EXERCISE DESCRIPTION: When you reach the line in the listing below that contains "in timing technologies", begin returning lines exactly as written, and stop after the line that contains "contributing factor to". Return no other lines.

DATA UNDER STUDY:
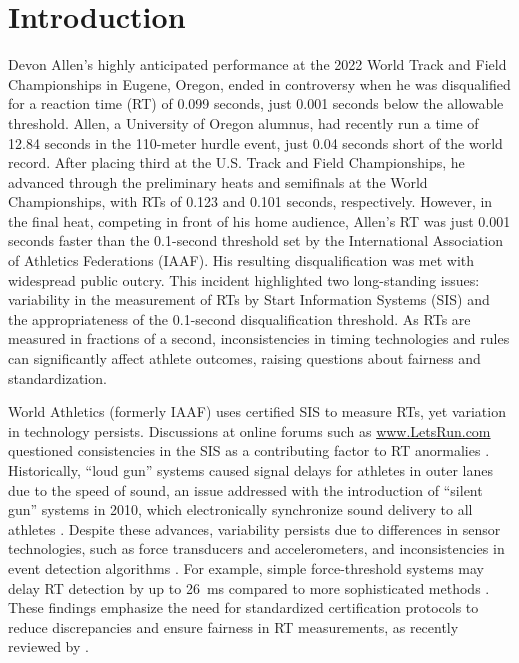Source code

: \documentclass[12pt, letterpaper]{article}
\begin{document}
\doublespace


\section{Introduction}
\label{sec:intro}

Devon Allen’s highly anticipated performance at the 2022 World
Track and Field Championships in Eugene, Oregon, ended in
controversy when he was disqualified for a reaction time (RT) of
0.099 seconds, just 0.001 seconds below the allowable threshold.
Allen, a University of Oregon alumnus,
had recently run a time of 12.84 seconds in the 110-meter hurdle
event, just 0.04 seconds short of the world record. After placing
third at the U.S. Track and Field Championships, he advanced
through the preliminary heats and semifinals at the World
Championships, with RTs of 0.123 and 0.101 seconds,
respectively. However, in the final heat, competing in front of his
home audience, Allen’s RT was just 0.001 seconds faster
than the 0.1-second threshold set by the International Association
of Athletics Federations (IAAF).  His resulting disqualification was
met with widespread public outcry. This 
incident highlighted two long-standing issues: variability in the
measurement of RTs by Start Information Systems (SIS) and the
appropriateness of the 0.1-second disqualification threshold. As
RTs are measured in fractions of a second, inconsistencies
in timing technologies and rules can significantly affect athlete
outcomes, raising questions about fairness and standardization.


World Athletics (formerly IAAF) uses certified SIS to measure RTs, yet
variation in technology persists. Discussions at online forums such as
\url{www.LetsRun.com} questioned consistencies in the SIS as a
contributing factor to RT anormalies \citep{johnson2022data,
  johnson2022was}. Historically, ``loud gun'' systems caused signal delays
for athletes in outer lanes  due to the speed of sound, an issue
addressed with the introduction of ``silent gun'' systems in 2010,
which electronically synchronize sound delivery to all athletes
\citep{tonnessen2013reaction}. Despite these advances, variability
persists due to differences in sensor technologies, such as force
transducers and accelerometers, and inconsistencies in event detection
algorithms \citep{willwacher2013novel}. For example, simple
force-threshold systems may delay RT detection by up to 26~ms compared
to more sophisticated methods \citep{pain2007sprint}. These findings
emphasize the need for standardized certification protocols to reduce
discrepancies and ensure fairness in RT measurements, as recently
reviewed by \citet{milloz2021sprint}.
\end{document}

OUTPUT OF THE TASK:
in timing technologies and rules can significantly affect athlete
outcomes, raising questions about fairness and standardization.


World Athletics (formerly IAAF) uses certified SIS to measure RTs, yet
variation in technology persists. Discussions at online forums such as
\url{www.LetsRun.com} questioned consistencies in the SIS as a
contributing factor to RT anormalies \citep{johnson2022data,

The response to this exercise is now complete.